The conditional use permit for the one-acre property was requested by Robert R. and Sherry P. Martin, who previously requested a proposed five-story, 95,000-square-foot student apartment at that site.

Members of the Farmville Planning Commission voted 5 to 2 in favor of denying recommendation to the Farmville Town Council for the project.

Addressing a concern about the site plan, the attorney for Robert R. and Sherry P. Martin, Frank Rennie, confirmed that the proposed building would be considered one building.

Tom Dennison, a member of the public, encouraged the board to keep with the planning commission’s recommendation to deny the conditional use permit for the property.

Town Mayor David Whitus thanked Kelley for presenting and asked him to comment on the commission’s decision to deny recommendation.

“You are aware of the recommendation from the planning commission, that they are basically recommending to the council the conditional use permit be denied based on the fact that it does not fit into the neighborhood,” Whitus said. “Address that for us.
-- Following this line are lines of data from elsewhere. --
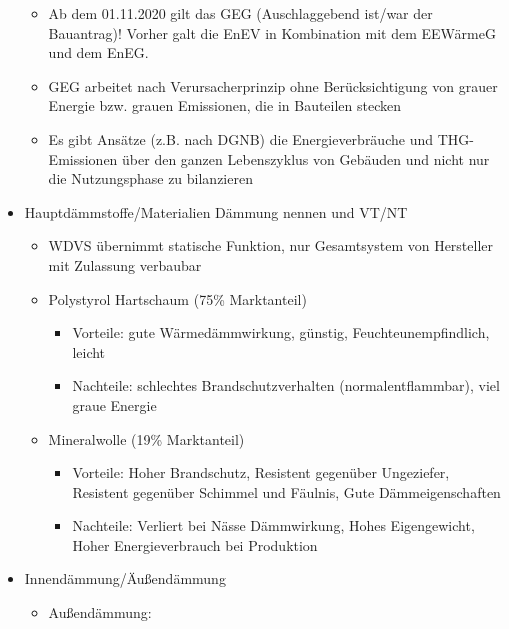 \documentclass[fleqn,twoside,dvipsnames]{article}
\begin{document}
\begin{itemize}
\begin{itemize}
                    \item Ab dem 01.11.2020 gilt das GEG (Auschlaggebend ist/war der Bauantrag)! Vorher galt die EnEV in Kombination mit dem EEWärmeG und dem EnEG.
                    \item GEG arbeitet nach Verursacherprinzip ohne Berücksichtigung von grauer Energie bzw. grauen Emissionen, die in Bauteilen stecken
                    \item Es gibt Ansätze (z.B. nach DGNB) die Energieverbräuche und THG-Emissionen über den ganzen Lebenszyklus von Gebäuden und nicht nur die Nutzungsphase zu bilanzieren
                \end{itemize}
            \item Hauptdämmstoffe/Materialien Dämmung nennen und VT/NT
                \begin{itemize}
                    \item WDVS übernimmt statische Funktion, nur Gesamtsystem von Hersteller mit Zulassung verbaubar
                    \item Polystyrol Hartschaum (75\% Marktanteil)
                        \begin{itemize}
                            \item Vorteile: gute Wärmedämmwirkung, günstig, Feuchteunempfindlich, leicht
                            \item Nachteile: schlechtes Brandschutzverhalten (normalentflammbar), viel graue Energie
                        \end{itemize}
                    \item Mineralwolle (19\% Marktanteil)
                        \begin{itemize}
                            \item Vorteile: Hoher Brandschutz, Resistent gegenüber Ungeziefer, Resistent gegenüber Schimmel und Fäulnis, Gute Dämmeigenschaften
                            \item Nachteile: Verliert bei Nässe Dämmwirkung, Hohes Eigengewicht, Hoher Energieverbrauch bei Produktion
                        \end{itemize}
                \end{itemize}
            \item Innendämmung/Äußendämmung
                \begin{itemize}
                    \item Außendämmung:
                        \begin{itemize}

\end{itemize}
\end{itemize}
\end{itemize}
\end{document}
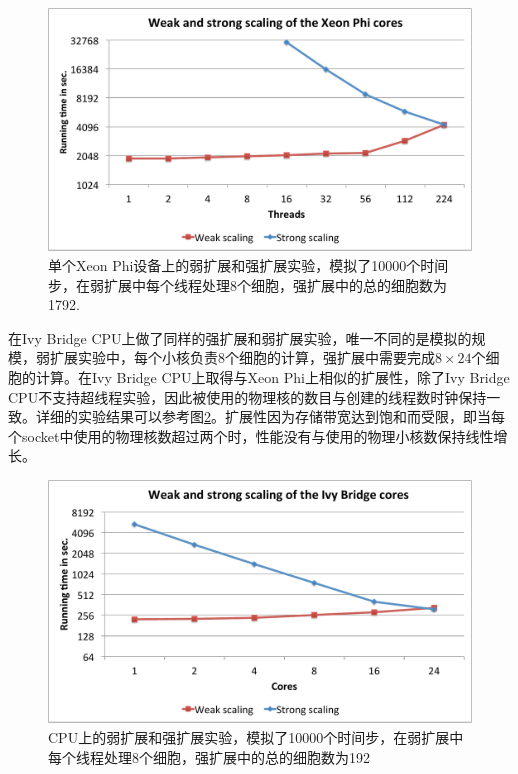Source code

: \begin{figure}[htb]
\includegraphics[width=\linewidth]{figs/weakstrongscalePHI.pdf}
\caption{单个Xeon Phi设备上的弱扩展和强扩展实验，模拟了10000个时间步，在弱扩展中每个线程处理8个细胞，强扩展中的总的细胞数为1792.}
\label{fig:scaling}
\end{figure}

在Ivy Bridge CPU上做了同样的强扩展和弱扩展实验，唯一不同的是模拟的规模，弱扩展实验中，每个小核负责8个细胞的计算，强扩展中需要完成$8\times24$个细胞的计算。在Ivy Bridge CPU上取得与Xeon Phi上相似的扩展性，除了Ivy Bridge CPU不支持超线程实验，因此被使用的物理核的数目与创建的线程数时钟保持一致。详细的实验结果可以参考图\ref{fig:scaling2}。扩展性因为存储带宽达到饱和而受限，即当每个socket中使用的物理核数超过两个时，性能没有与使用的物理小核数保持线性增长。

\begin{figure}[htb]
\includegraphics[width=\linewidth]{figs/weakstrongscaleCPU.pdf}
\caption{CPU上的弱扩展和强扩展实验，模拟了10000个时间步，在弱扩展中每个线程处理8个细胞，强扩展中的总的细胞数为192}
\label{fig:scaling2}
\end{figure}

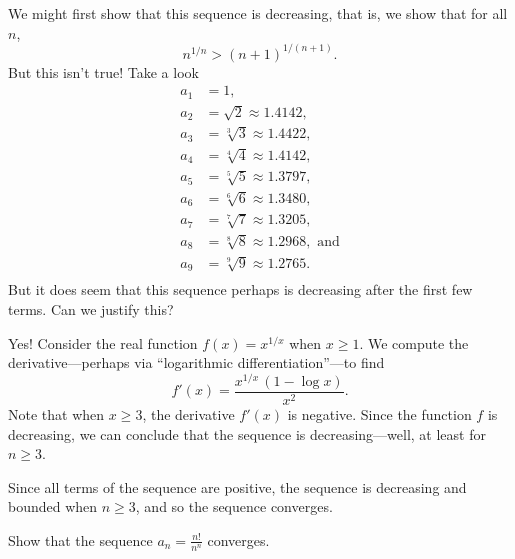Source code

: \documentclass{ximera}
\newcommand{\ds}{\displaystyle}
\begin{document}
\begin{solution}
  We might first show that this sequence is decreasing, that is, we show
  that for all $n$,
  $$
  n^{1/n} > (n+1)^{1/(n+1)}.
  $$
  But this isn't true!  Take a look
  \begin{align*}
    a_1 &= 1, \\
    a_2 &= \sqrt{2} \approx 1.4142, \\
    a_3 &= \sqrt[3]{3} \approx 1.4422, \\
    a_4 &= \sqrt[4]{4} \approx 1.4142, \\
    a_5 &= \sqrt[5]{5} \approx 1.3797, \\
    a_6 &= \sqrt[6]{6} \approx 1.3480, \\
    a_7 &= \sqrt[7]{7} \approx 1.3205, \\
    a_8 &= \sqrt[8]{8} \approx 1.2968, \mbox{ and}\\
    a_9 &= \sqrt[9]{9} \approx 1.2765. \\
  \end{align*}
  But it does seem that this sequence perhaps is decreasing after the
  first few terms.  Can we justify this?

  Yes!  Consider the real function $\ds f(x)=x^{1/x}$ when $x\ge1$.
  We compute the derivative---perhaps via ``logarithmic differentiation''---to find
  $$
  f'(x)=\frac{x^{1/x} \, (1-\log x)}{x^2}.
  $$
  Note that when $x\ge 3$, the derivative $f'(x)$ is negative.  Since the function $f$ is decreasing, we can conclude that the sequence is decreasing---well, at least for $n \geq 3$.

  Since all terms of the sequence are positive, the sequence is
  decreasing and bounded when $n \ge 3$, and so the sequence converges.
\end{solution}


\begin{example}
Show that the sequence $a_n = \ds\frac{n!}{n^n}$ converges.
\end{example}
\end{document}

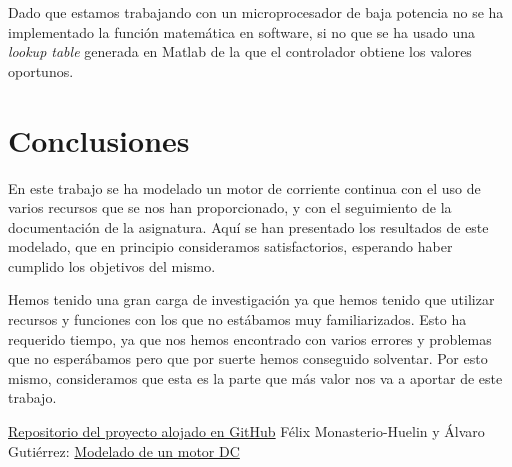 \documentclass[a4paper]{article}
\begin{document}
Dado que estamos trabajando con un microprocesador de baja potencia no se ha implementado la función matemática en software, si no que se ha usado una \emph{lookup table} generada
en Matlab de la que el controlador obtiene los valores oportunos.

\section{Conclusiones}
En este trabajo se ha modelado un motor de corriente continua con el uso de varios recursos que se nos han proporcionado, y con el seguimiento de la documentación de la asignatura. Aquí se han presentado los
resultados de este modelado, que en principio consideramos satisfactorios, esperando haber cumplido los objetivos del mismo.

Hemos tenido una gran carga de investigación ya que hemos tenido que utilizar recursos y funciones con los que no estábamos muy familiarizados. Esto ha requerido tiempo, ya que nos hemos
encontrado con varios errores y problemas que no esperábamos pero que por suerte hemos conseguido solventar. Por esto mismo, consideramos que esta es la parte que más valor nos va a aportar de
este trabajo.


\begin{thebibliography}{9}
 \href{https://github.com/jjalberca/reallabo2018}{Repositorio del proyecto alojado en GitHub}
 Félix Monasterio-Huelin y Álvaro Gutiérrez: \href{http://robolabo.etsit.upm.es/asignaturas/seco/apuntes/modelado.pdf}{Modelado de un motor DC}
\end{thebibliography}
\end{document}
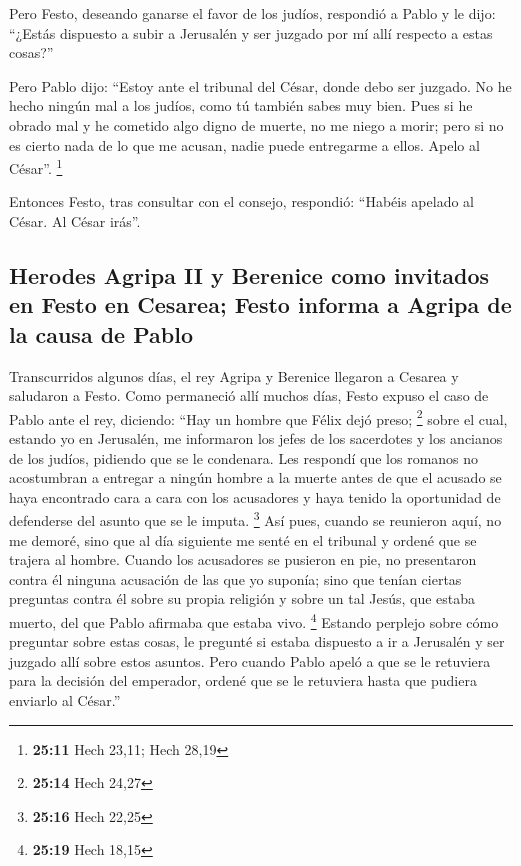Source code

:  Pero Festo, deseando ganarse el favor de los judíos,
respondió a Pablo y le dijo: ``¿Estás dispuesto a subir a Jerusalén y
ser juzgado por mí allí respecto a estas cosas?''

 Pero Pablo dijo: ``Estoy ante el tribunal del César,
donde debo ser juzgado. No he hecho ningún mal a los judíos, como tú
también sabes muy bien.  Pues si he obrado mal y he
cometido algo digno de muerte, no me niego a morir; pero si no es cierto
nada de lo que me acusan, nadie puede entregarme a ellos. Apelo al
César''. \footnote{\textbf{25:11} Hech 23,11; Hech 28,19}

 Entonces Festo, tras consultar con el consejo,
respondió: ``Habéis apelado al César. Al César irás''.

\hypertarget{herodes-agripa-ii-y-berenice-como-invitados-en-festo-en-cesarea-festo-informa-a-agripa-de-la-causa-de-pablo}{%
\subsection{Herodes Agripa II y Berenice como invitados en Festo en
Cesarea; Festo informa a Agripa de la causa de
Pablo}\label{herodes-agripa-ii-y-berenice-como-invitados-en-festo-en-cesarea-festo-informa-a-agripa-de-la-causa-de-pablo}}

 Transcurridos algunos días, el rey Agripa y Berenice
llegaron a Cesarea y saludaron a Festo.  Como permaneció
allí muchos días, Festo expuso el caso de Pablo ante el rey, diciendo:
``Hay un hombre que Félix dejó preso; \footnote{\textbf{25:14} Hech
  24,27}  sobre el cual, estando yo en Jerusalén, me
informaron los jefes de los sacerdotes y los ancianos de los judíos,
pidiendo que se le condenara.  Les respondí que los
romanos no acostumbran a entregar a ningún hombre a la muerte antes de
que el acusado se haya encontrado cara a cara con los acusadores y haya
tenido la oportunidad de defenderse del asunto que se le imputa.
\footnote{\textbf{25:16} Hech 22,25}  Así pues, cuando se
reunieron aquí, no me demoré, sino que al día siguiente me senté en el
tribunal y ordené que se trajera al hombre.  Cuando los
acusadores se pusieron en pie, no presentaron contra él ninguna
acusación de las que yo suponía;  sino que tenían ciertas
preguntas contra él sobre su propia religión y sobre un tal Jesús, que
estaba muerto, del que Pablo afirmaba que estaba vivo. \footnote{\textbf{25:19}
  Hech 18,15}  Estando perplejo sobre cómo preguntar
sobre estas cosas, le pregunté si estaba dispuesto a ir a Jerusalén y
ser juzgado allí sobre estos asuntos.  Pero cuando Pablo
apeló a que se le retuviera para la decisión del emperador, ordené que
se le retuviera hasta que pudiera enviarlo al César.''

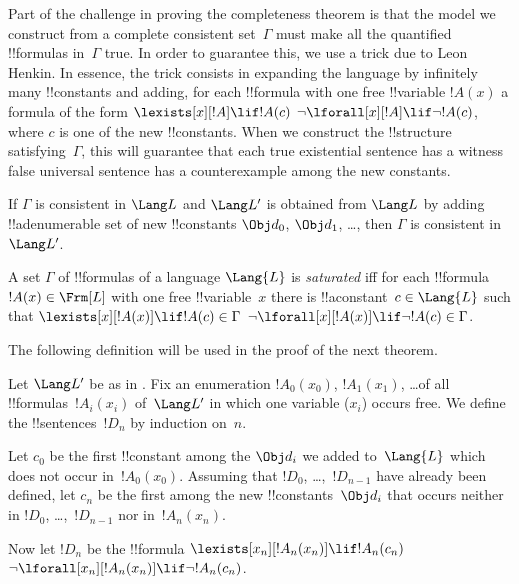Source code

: \documentclass[../../../include/open-logic-section]{subfiles}
\begin{document}


\begin{explain}
Part of the challenge in proving the completeness theorem is that the
model we construct from a complete consistent set~$\Gamma$ must make
all the quantified !!{formula}s in~$\Gamma$ true.  In order to
guarantee this, we use a trick due to Leon Henkin.  In essence, the
trick consists in expanding the language by infinitely many !!{constant}s
and adding, for each !!{formula} with one free !!{variable} $!A(x)$ a
formula of the form
      {$\lexists[x][!A] \lif !A(c)$}
      {$\lnot\lforall[x][!A] \lif \lnot !A(c)$},
where $c$ is one of the new !!{constant}s.  When we construct the
!!{structure} satisfying~$\Gamma$, this will guarantee that each
{true existential sentence has a witness}
{false universal sentence has a counterexample}
among the new constants.
\end{explain}

\begin{prop}
If $\Gamma$ is consistent in $\Lang L$ and $\Lang L'$ is obtained from
$\Lang L$ by adding !!a{denumerable} set of new !!{constant}s $\Obj d_0$,
$\Obj d_1$, \dots, then $\Gamma$ is consistent in~$\Lang L'$.
\end{prop}

\begin{defn}
A set $\Gamma$ of !!{formula}s of a language $\Lang {L}$ is
\emph{saturated} iff for each !!{formula} $!A(x) \in \Frm[L]$ with one
free !!{variable}~$x$ there is !!a{constant}~$c \in \Lang{L}$ such
that
      {$\lexists[x][!A(x)] \lif !A(c) \in \Gamma$}
      {$\lnot\lforall[x][!A(x)] \lif \lnot !A(c) \in \Gamma$}.
\end{defn}

The following definition will be used in the proof of the next theorem.

\begin{defn}
Let $\Lang L'$ be as in .  Fix an enumeration
$!A_0(x_0)$, $!A_1(x_1)$, \dots of all !!{formula}s~$!A_i(x_i)$
of~$\Lang L'$ in which one variable ($x_i$) occurs free.  We define
the !!{sentence}s~$!D_n$ by induction on~$n$.

Let $c_0$ be the first !!{constant} among the $\Obj d_i$ we added
to~$\Lang{L}$ which does not occur in~$!A_0(x_0)$.  Assuming that
$!D_0$, \dots,~$!D_{n-1}$ have already been defined, let $c_n$ be the
first among the new !!{constant}s~$\Obj d_i$ that occurs neither in
$!D_0$, \dots,~$!D_{n-1}$ nor in~$!A_n(x_n)$.

Now let $!D_{n}$ be the !!{formula} 
{$\lexists[x_{n}][!A_{n}(x_{n})] \lif
  !A_{n}(c_{n})$}{$\lnot\lforall[x_{n}][!A_{n}(x_{n})] \lif \lnot
  !A_{n}(c_{n})$}.
\end{defn}
\end{document}
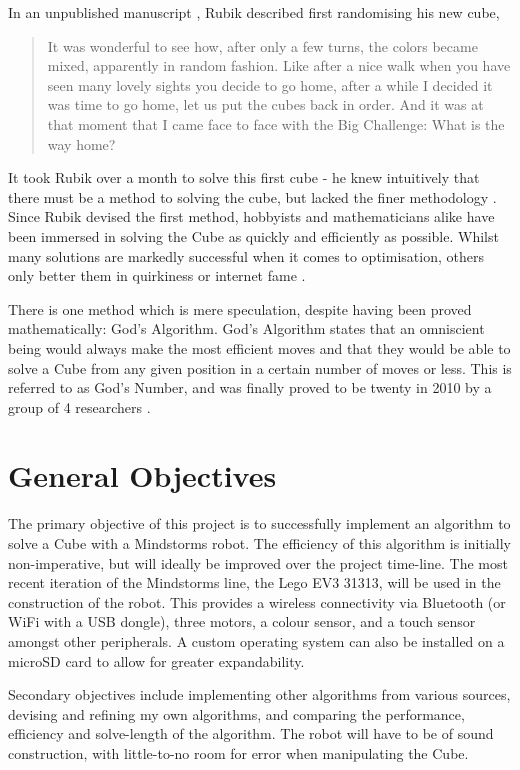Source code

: \documentclass{report}
\begin{document}
    In an unpublished manuscript \cite{Rubik1986}, Rubik described first randomising his new cube, \blockquote{It was wonderful to see how, after only a few turns, the colors became mixed, apparently in random fashion. Like after a nice walk when you have seen many lovely sights you decide to go home, after a while I decided it was time to go home, let us put the cubes back in order. And it was at that moment that I came face to face with the Big Challenge: What is the way home?}
    
    It took Rubik over a month to solve this first cube - he knew intuitively that there must be a method to solving the cube, but lacked the finer methodology \cite{RubiksCube}. Since Rubik devised the first method, hobbyists and mathematicians alike have been immersed in solving the Cube as quickly and efficiently as possible. Whilst many solutions are markedly successful when it comes to optimisation, others only better them in quirkiness or internet fame \cite{Chan2016}.
    
    There is one method which is mere speculation, despite having been proved mathematically: God's Algorithm. God's Algorithm states that an omniscient being would always make the most efficient moves and that they would be able to solve a Cube from any given position in a certain number of moves or less. This is referred to as God's Number, and was finally proved to be twenty in 2010 by a group of 4 researchers \cite{Rokicki2010}.
    
    \section{General Objectives}
    The primary objective of this project is to successfully implement an algorithm to solve a Cube with a Mindstorms robot. The efficiency of this algorithm is initially non-imperative, but will ideally be improved over the project time-line. The most recent iteration of the Mindstorms line, the Lego EV3 31313, will be used in the construction of the robot. This provides a wireless connectivity via Bluetooth (or WiFi with a USB dongle), three motors, a colour sensor, and a touch sensor amongst other peripherals. A custom operating system can also be installed on a microSD card to allow for greater expandability.
    
    Secondary objectives include implementing other algorithms from various sources, devising and refining my own algorithms, and comparing the performance, efficiency and solve-length of the algorithm. The robot will have to be of sound construction, with little-to-no room for error when manipulating the Cube.
    
\end{document}
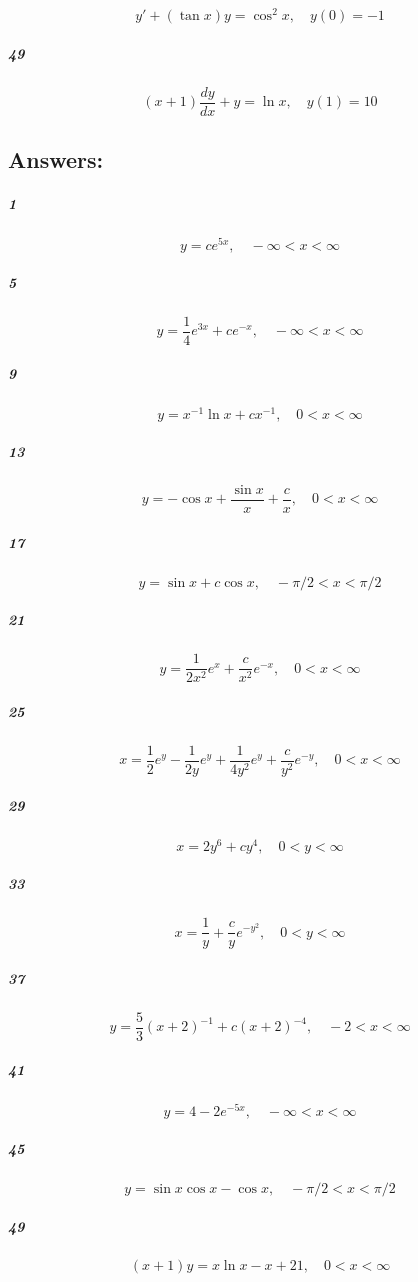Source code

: \documentclass[fleqn]{article}
\begin{document}
\[
y' + (\tan x)y = \cos^2 x, \quad y(0) = -1
\]
\vfill


\pagebreak


\subparagraph{49}

\[
(x + 1) \frac{dy}{dx} + y = \ln x, \quad y(1) = 10
\]
\vfill


\pagebreak
\subsection*{Answers:}


\subparagraph{1}

\[
y = ce^{5x}, \quad -\infty < x < \infty
\]
\vfill



\subparagraph{5}

\[
y = \frac{1}{4}e^{3x} + ce^{-x}, \quad -\infty < x < \infty
\]
\vfill



\subparagraph{9}

\[
y = x^{-1}\ln x + cx^{-1}, \quad 0 < x < \infty
\]
\vfill



\subparagraph{13}

\[
y = -\cos x + \frac{\sin x}{x} + \frac{c}{x}, \quad 0 < x < \infty
\]
\vfill



\subparagraph{17}

\[
y = \sin x + c \cos x, \quad -\pi/2 < x < \pi/2
\]
\vfill



\subparagraph{21}

\[
y = \frac{1}{2x^2}e^x + \frac{c}{x^2}e^{-x}, \quad 0 < x < \infty
\]
\vfill



\subparagraph{25}

\[
x = \frac{1}{2}e^y - \frac{1}{2y}e^y + \frac{1}{4y^2}e^y + \frac{c}{y^2}e^{-y}, \quad 0 < x < \infty
\]
\vfill



\subparagraph{29}

\[
x = 2y^6 + cy^4, \quad 0 < y < \infty
\]
\vfill



\subparagraph{33}

\[
x = \frac{1}{y} + \frac{c}{y} e^{-y^2}, \quad 0 < y < \infty
\]
\vfill



\subparagraph{37}

\[
y = \frac{5}{3}(x + 2)^{-1} + c(x + 2)^{-4}, \quad -2 < x < \infty
\]
\vfill



\subparagraph{41}

\[
y = 4 - 2e^{-5x}, \quad -\infty < x < \infty
\]
\vfill



\subparagraph{45}

\[
y = \sin x \cos x - \cos x, \quad -\pi/2 < x < \pi/2
\]
\vfill



\subparagraph{49}

\[
(x + 1)y = x \ln x - x + 21, \quad 0 < x < \infty
\]
\vfill
\end{document}
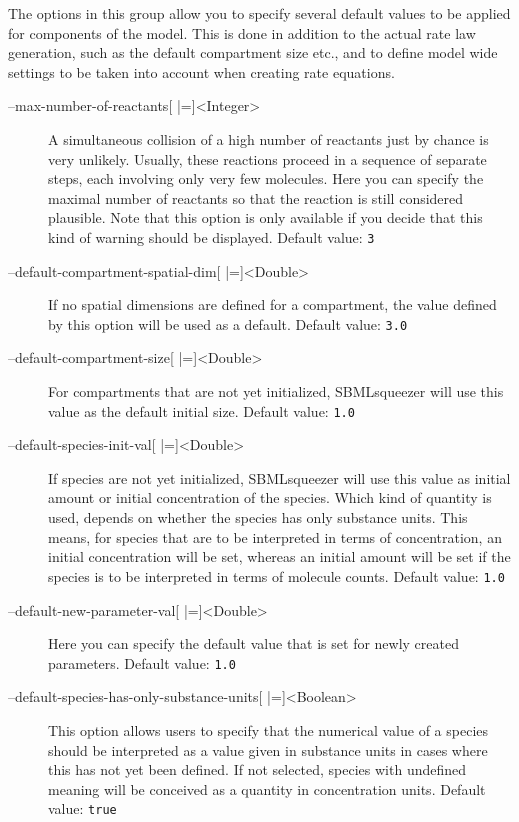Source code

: The options in this group allow you to specify several default values to be
applied for components of the model.
This is done in addition to the actual rate law generation, such as the default
compartment size etc., and to define model wide settings to be taken into
account when creating rate equations.
\begin{description}
\item[--max-number-of-reactants{[} |={]}<Integer>]
  A simultaneous collision of a high number of reactants just by
  chance is very unlikely. Usually, these reactions proceed in
  a sequence of separate steps, each involving only very few molecules.
  Here you can specify the maximal number of reactants so that
  the reaction is still considered plausible. 
  Note that this option is only available if
  you decide that this kind of warning should be displayed.
  Default value: \texttt{3}

\item[--default-compartment-spatial-dim{[} |={]}<Double>]
  If no spatial dimensions are defined for a compartment, the value
  defined by this option will be used as a default.
  Default value: \texttt{3.0}

\item[--default-compartment-size{[} |={]}<Double>]
  For compartments that are not yet initialized, SBMLsqueezer will
  use this value as the default initial size.
  Default value: \texttt{1.0}

\item[--default-species-init-val{[} |={]}<Double>]
  If species are not yet initialized, SBMLsqueezer will use this
  value as initial amount or initial concentration of the species.
  Which kind of quantity is used, depends on whether the species
  has only substance units. This means, for species that are to
  be interpreted in terms of concentration, an initial concentration
  will be set, whereas an initial amount will be set if the species
  is to be interpreted in terms of molecule counts.
  Default value: \texttt{1.0}

\item[--default-new-parameter-val{[} |={]}<Double>]
  Here you can specify the default value that is set for newly
  created parameters.
  Default value: \texttt{1.0}

\item[--default-species-has-only-substance-units{[} |={]}<Boolean>]
  This option allows users to specify that the numerical value
  of a species should be interpreted as a value given in substance
  units in cases where this has not yet been defined. If not selected,
  species with undefined meaning will be conceived as a quantity
  in concentration units.
  Default value: \texttt{true}


\end{description}
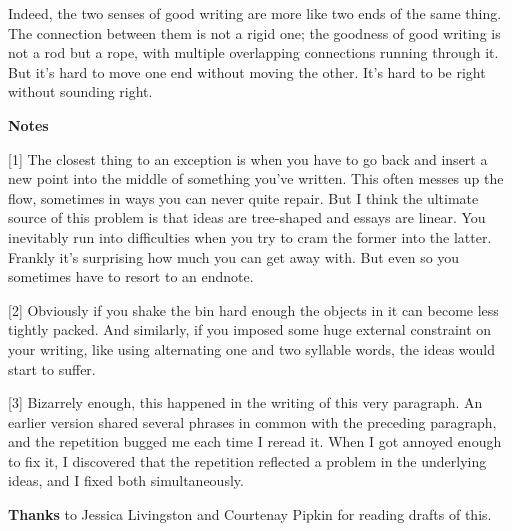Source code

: Indeed, the two senses of good writing are more like two ends of the
same thing. The connection between them is not a rigid one; the goodness
of good writing is not a rod but a rope, with multiple overlapping
connections running through it. But it's hard to move one end without
moving the other. It's hard to be right without sounding right.

\textbf{Notes}

{[}1{]} The closest thing to an exception is when you have to go back
and insert a new point into the middle of something you've written. This
often messes up the flow, sometimes in ways you can never quite repair.
But I think the ultimate source of this problem is that ideas are
tree-shaped and essays are linear. You inevitably run into difficulties
when you try to cram the former into the latter. Frankly it's surprising
how much you can get away with. But even so you sometimes have to resort
to an endnote.

{[}2{]} Obviously if you shake the bin hard enough the objects in it can
become less tightly packed. And similarly, if you imposed some huge
external constraint on your writing, like using alternating one and two
syllable words, the ideas would start to suffer.

{[}3{]} Bizarrely enough, this happened in the writing of this very
paragraph. An earlier version shared several phrases in common with the
preceding paragraph, and the repetition bugged me each time I reread it.
When I got annoyed enough to fix it, I discovered that the repetition
reflected a problem in the underlying ideas, and I fixed both
simultaneously.

\textbf{Thanks} to Jessica Livingston and Courtenay Pipkin for reading
drafts of this.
You’ve been to the public hearings. You’ve heard the comments.”

Kelley noted a suggestion by At-large Commissioner Chuck Ross to meet with members of the community to discuss a way to find a solution that would benefit the community and the project.

“In this case, we’re not in for a rezoning,” Kelley said. “We’re just in a site plan amendment, and the Martins own this land. They own these houses. I’m here representing them. It’s really their choice of what they want to do with the property, and all I am is an extension to that, being someone who has done this for 38 years in the development side, so I understand everyone’s concerns, try to design something that compliments the neighborhood.”

Kelley said he spoke with Matt King with Walk2Campus, who said that approximately 400 students live between the neighborhood of the proposed project and the foundry located at Longwood University.

He noted concerns about restoring older homes, saying that restoring the Martins’ home that is currently on the property would not eliminate potential safety concerns for students who may look to live there.

“Having four boys in college, safety was always a big issue, and re-doing Bobby and Sherry’s house, it would have been a lot of cut-up, and I don’t think it would have been anywhere near as a safe building to make it nine or 10 rooms like some of the Walk2Campus houses,” Kelley said.